The forest is a locale rich with meaning in literature, frequently representing femininity and the inner world or psyche as a dark and mystical setting that lacks the light or “reason” of the male presence. In my pieces, women inhabit the mysterious forest landscape by choice, interacting confidently and comfortably amongst dangerous animals, like wolves and tigers, who often represent cunning male predators. These women create a world for themselves that is not merely in harmony with nature; it is instead a world in which they are free to control their own body and mind.

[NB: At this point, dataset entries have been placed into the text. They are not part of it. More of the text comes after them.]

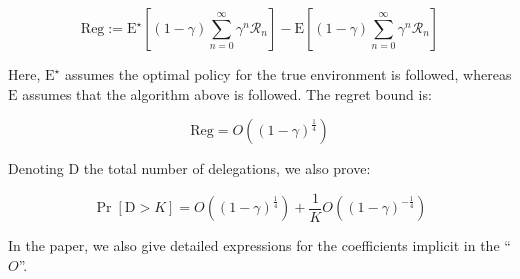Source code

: \documentclass[a0paper,portrait]{baposter}
\begin{document}
\begin{poster}
{$$\mathrm{Reg}:=\mathrm{E}^\star\left[(1-\gamma)\sum_{n=0}^\infty {\gamma^n \mathcal{R}_n}\right]-\mathrm{E}\left[(1-\gamma)\sum_{n=0}^\infty {\gamma^n \mathcal{R}_n}\right]$$

Here, $\mathrm{E}^\star$ assumes the optimal policy for the true environment is followed, whereas $\mathrm{E}$ assumes that the algorithm above is followed. The regret bound is:

$$\mathrm{Reg}=O\left((1-\gamma)^{\frac{1}{4}}\right)$$

Denoting $\mathrm{D}$ the total number of delegations, we also prove:

$$\Pr\left[\mathrm{D}>K\right]=O\left((1-\gamma)^{\frac{1}{4}}\right)+\frac{1}{K}O\left((1-\gamma)^{-\frac{1}{4}}\right)$$

In the paper, we also give detailed expressions for the coefficients implicit in the \enquote{$O$}.
}

\end{poster}
\end{document}

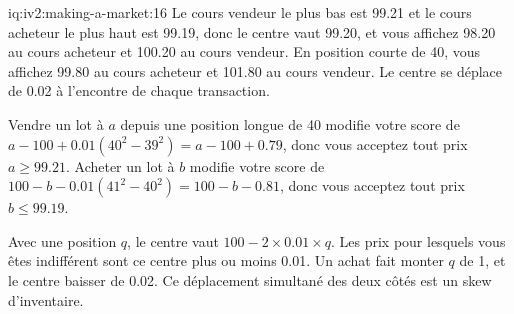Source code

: \begin{solution}{iq:iv2:making-a-market:16}
Le cours vendeur le plus bas est 99.21 et le cours acheteur le plus haut est 99.19, donc le centre vaut 99.20, et vous affichez 98.20 au cours acheteur et 100.20 au cours vendeur. En position courte de 40, vous affichez 99.80 au cours acheteur et 101.80 au cours vendeur. Le centre se déplace de 0.02 à l'encontre de chaque transaction.

Vendre un lot à $a$ depuis une position longue de 40 modifie votre score de $a - 100 + 0.01(40^2 - 39^2) = a - 100 + 0.79$, donc vous acceptez tout prix $a \ge 99.21$. Acheter un lot à $b$ modifie votre score de $100 - b - 0.01(41^2 - 40^2) = 100 - b - 0.81$, donc vous acceptez tout prix $b \le 99.19$.

Avec une position $q$, le centre vaut $100 - 2 \times 0.01 \times q$. Les prix pour lesquels vous êtes indifférent sont ce centre plus ou moins 0.01. Un achat fait monter $q$ de 1, et le centre baisser de 0.02. Ce déplacement simultané des deux côtés est un skew d'inventaire.

\end{solution}

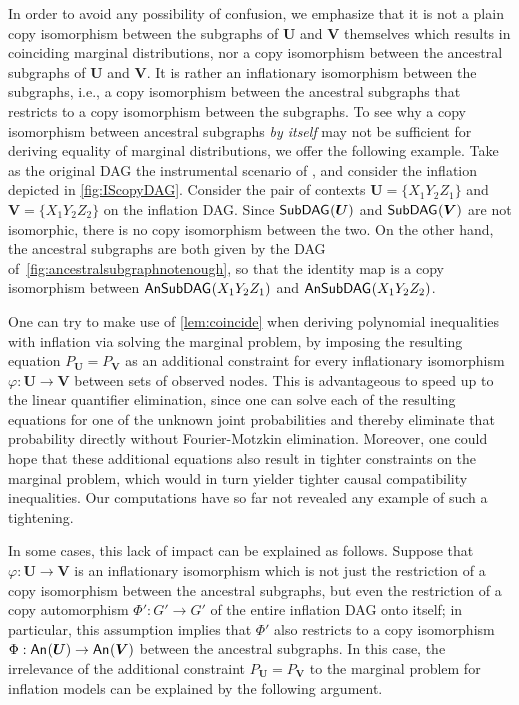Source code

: \documentclass[aps,english,10pt,superscriptaddress,onecolumn,twoside,longbibliography,pra,floatfix,fleqn,nofootinbib]{revtex4-1}%
\theoremstyle{definition}
\newcounter{example}[section]
\newcommand{\An}[2][]{{\mathsf{An}_{#1}}\parenths{#2}}
\newcommand{\SmallNamedFunction}[3][]{\operatorname{\mathsf{#2}}_{#1}\parenths{#3}}
\newcommand{\subgraph}[2][]{\SmallNamedFunction[#1]{SubDAG}{#2}}
\newcommand{\ansubgraph}[2][]{\SmallNamedFunction[#1]{AnSubDAG}{#2}}
\DeclarePairedDelimiter{\parenths}{\lparen}{\rparen}
\begin{document}
In order to avoid any possibility of confusion, we emphasize that it is not a plain copy isomorphism between the subgraphs of $\bm{U}$ and $\bm{V}$ themselves which results in coinciding marginal distributions, nor a copy isomorphism between the ancestral subgraphs of $\bm{U}$ and $\bm{V}$. It is rather an inflationary isomorphism between the subgraphs, i.e., a copy isomorphism between the ancestral subgraphs that restricts to a copy isomorphism between the subgraphs. To see why a copy isomorphism between ancestral subgraphs {\em by itself} may not be sufficient for deriving equality of marginal distributions, we offer the following example. Take as the original DAG the instrumental scenario of \citet{pearl1995instrumental}, and consider the inflation depicted in \cref{fig:IScopyDAG}.  Consider the pair of contexts $\bm{U} = \{ X_1 Y_2 Z_1\}$ and $\bm{V}= \{ X_1 Y_2 Z_2\}$ on the inflation DAG. Since $\subgraph{\bm{U}}$ and $\subgraph{\bm{V}}$ are not isomorphic, there is no copy isomorphism between the two. On the other hand, 
the ancestral subgraphs are both given by the DAG of~\cref{fig:ancestralsubgraphnotenough}, so that the identity map is a copy isomorphism between $\ansubgraph{X_1 Y_2 Z_1}$ and $\ansubgraph{X_1 Y_2 Z_2}$.

One can try to make use of \cref{lem:coincide} when deriving polynomial inequalities with inflation via solving the marginal problem, by imposing the resulting equation $P_{\bm{U}} = P_{\bm{V}}$ as an additional constraint for every inflationary isomorphism $\varphi : \bm{U}\to\bm{V}$ between sets of observed nodes. This is advantageous to speed up to the linear quantifier elimination, since one can solve each of the resulting equations for one of the unknown joint probabilities and thereby eliminate that probability directly without Fourier-Motzkin elimination. Moreover, one could hope that these additional equations also result in tighter constraints on the marginal problem, which would in turn yielder tighter causal compatibility inequalities. Our computations have so far not revealed any example of such a tightening.

In some cases, this lack of impact can be explained as follows.
Suppose that $\varphi:\bm{U}\to\bm{V}$ is an inflationary isomorphism 
which is not just the restriction of a copy isomorphism between the ancestral subgraphs, but even the restriction of a copy automorphism 
$\Phi':G'\to G'$ of the entire inflation DAG onto itself; in particular, this assumption implies that $\Phi'$ also restricts to a copy isomorphism $\Phi:\An{\bm{U}}\to\An{\bm{V}}$ between the ancestral subgraphs. In this case, the irrelevance of the additional constraint $P_{\bm{U}} = P_{\bm{V}}$ to the marginal problem for inflation models can be explained by the following argument. 
\end{document}
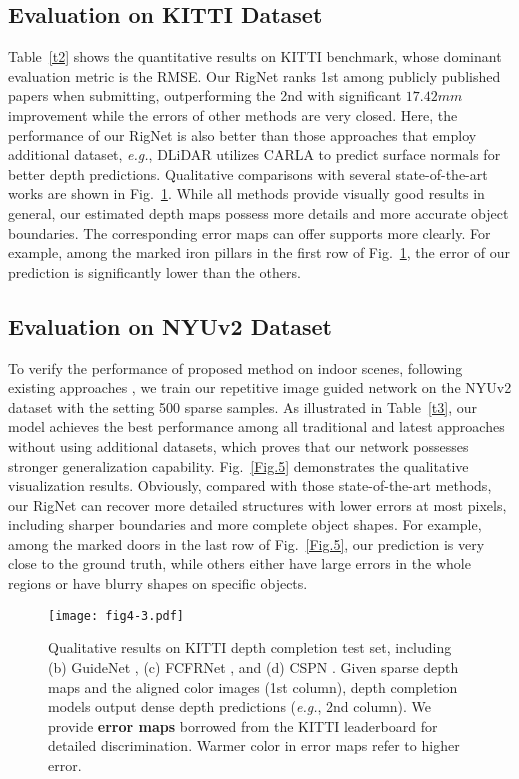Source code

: \documentclass[runningheads]{llncs}
\begin{document}
\subsection{Evaluation on KITTI Dataset}
Table~\ref{t2} shows the quantitative results on KITTI benchmark, whose dominant evaluation metric is the RMSE. Our RigNet ranks 1st among publicly published papers when submitting, outperforming the 2nd with significant $17.42mm$ improvement while the errors of other methods are very closed. Here, the performance of our RigNet is also better than those approaches that employ additional dataset, \emph{e.g.}, DLiDAR \cite{Qiu_2019_CVPR} utilizes CARLA \cite{dosovitskiy2017carla} to predict surface normals for better depth predictions. Qualitative comparisons with several state-of-the-art works are shown in Fig.~\ref{Fig.4}. While all methods provide visually good results in general, our estimated depth maps possess more details and more accurate object boundaries. The corresponding error maps can offer supports more clearly. For example, among the marked iron pillars in the first row of Fig.~\ref{Fig.4}, the error of our prediction is significantly lower than the others.

\subsection{Evaluation on NYUv2 Dataset}
To verify the performance of proposed method on indoor scenes, following existing approaches \cite{Cheng2020CSPN,park2020nonlocal,tang2020learning,liu2021fcfr}, we train our repetitive image guided network on the NYUv2 dataset \cite{silberman2012indoor} with the setting 500 sparse samples. As illustrated in Table~\ref{t3}, our model achieves the best performance among all traditional and latest approaches without using additional datasets, which proves that our network possesses stronger generalization capability. Fig.~\ref{Fig.5} demonstrates the qualitative visualization results. Obviously, compared with those state-of-the-art methods, our RigNet can recover more detailed structures with lower errors at most pixels, including sharper boundaries and more complete object shapes. For example, among the marked doors in the last row of Fig.~\ref{Fig.5}, our prediction is very close to the ground truth, while others either have large errors in the whole regions or have blurry shapes on specific objects.

\begin{figure}[t]
  \centering
  \texttt{[image: fig4-3.pdf]}\\
  \caption{Qualitative results on KITTI depth completion test set, including (b) GuideNet \cite{tang2020learning}, (c) FCFRNet \cite{liu2021fcfr}, and (d) CSPN \cite{2018Learning}. Given sparse depth maps and the aligned color images (1st column), depth completion models output dense depth predictions (\emph{e.g.}, 2nd column). We provide \textbf{error maps} borrowed from the KITTI leaderboard for detailed discrimination. Warmer color in error maps refer to higher error.}\label{Fig.4}
\end{figure}
\end{document}
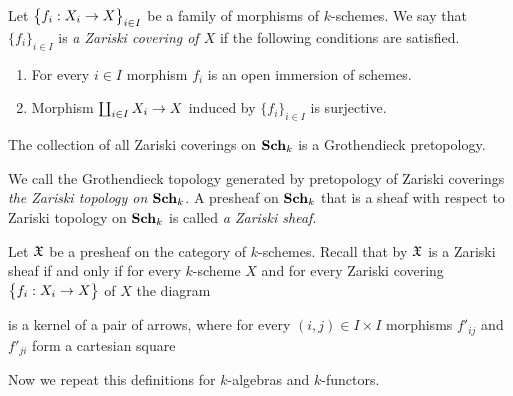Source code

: \begin{definition}
Let $\big\{f_i:X_i\rightarrow X\big\}_{i\in I}$ be a family of morphisms of $k$-schemes. We say that $\{f_i\}_{i\in I}$ is \textit{a Zariski covering of $X$} if the following conditions are satisfied.
\begin{enumerate}[label=\textbf{(\arabic*)}, leftmargin=1.5em]
\item For every $i\in I$ morphism $f_i$ is an open immersion of schemes.
\item Morphism $\coprod_{i\in I}X_i\rightarrow X$ induced by $\big\{f_i\big\}_{i\in I}$ is surjective.
\end{enumerate}
\end{definition}
\noindent
The collection of all Zariski coverings on $\mathbf{Sch}_k$ is a Grothendieck pretopology.

\begin{definition}
We call the Grothendieck topology generated by pretopology of Zariski coverings \textit{the Zariski topology on $\mathbf{Sch}_k$}. A presheaf on $\mathbf{Sch}_k$ that is a sheaf with respect to Zariski topology on $\mathbf{Sch}_k$ is called \textit{a Zariski sheaf}.
\end{definition}
\noindent
Let ${\mathfrak X}$ be a presheaf on the category of $k$-schemes. Recall that by {\cite[Theorem 3.5]{Sheaves}} ${\mathfrak X}$ is a Zariski sheaf if and only if for every $k$-scheme $X$ and for every Zariski covering $\big\{f_i:X_i\rightarrow X\big\}$ of $X$ the diagram
\begin{center}
\end{center}
is a kernel of a pair of arrows, where for every $(i,j)\in I\times I$ morphisms $f'_{ij}$ and $f'_{ji}$ form a cartesian square
\begin{center}
\end{center}
\noindent
Now we repeat this definitions for $k$-algebras and $k$-functors.

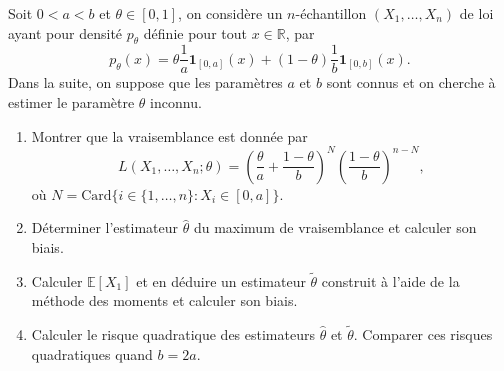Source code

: \begin{mdframed}
\begin{exercice}
Soit $0 < a < b$ et $\theta \in [0, 1]$, on considère un $n$-échantillon $(X_1, \dots, X_n)$ de loi ayant pour densité $p_\theta$ définie pour tout $x \in \mathbb{R}$, par
\begin{equation*}
p_\theta(x) = \theta \frac{1}{a}\mathbf{1}_{[0, a]}(x) + (1 - \theta) \frac{1}{b}\mathbf{1}_{[0, b]}(x).
\end{equation*}
Dans la suite, on suppose que les paramètres $a$ et $b$ sont connus et on cherche à estimer le paramètre $\theta$ inconnu.

\begin{enumerate}
    \item Montrer que la vraisemblance est donnée par
    \begin{equation*}
    L(X_1, \dots, X_n; \theta) = \left( \frac{\theta}{a} + \frac{1 - \theta}{b} \right)^N \left( \frac{1 - \theta}{b} \right)^{n - N},
    \end{equation*}
    où $N = \text{Card}\{i \in \{1, \dots, n\} : X_i \in [0, a]\}$.
    \item Déterminer l'estimateur $\hat{\theta}$ du maximum de vraisemblance et calculer son biais.
    \item Calculer $\mathbb{E}[X_1]$ et en déduire un estimateur $\tilde{\theta}$ construit à l'aide de la méthode des moments et calculer son biais.
    \item Calculer le risque quadratique des estimateurs $\hat{\theta}$ et $\tilde{\theta}$. Comparer ces risques quadratiques quand $b = 2a$.
\end{enumerate}
\end{exercice}
\end{mdframed}

\smallskip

In researching and re-reading Western fairy tales, I was struck by how some of these tales create narratives in which women are objectified, controlled, or unjustly punished. Using the symbolic language of symbols found in many fairy tales - birds, wolves, forests, food, hair, fairies, and flowers, my paintings explore contemporary notions of identity and womanhood. “The Bloody Chamber” by Angela Carter, along with the work of visual artists like Kiki Smith and Amy Cutler, who extract elements of fairy tales to speak about women’s relationships to animals and nature, have helped me further develop my artistic direction.
My paintings’ mood and messages are affected by the color palette; symbolic elements are brighter and often stand out against untouched white paper. My choice of watercolor as a medium helps create an enigmatic atmosphere. I aim to create a mystical environment in my paintings, depicting women as complex: simultaneously vulnerable and strong. In contrast to many of the tales I drew from, the figures in my paintings are agents of their own destiny.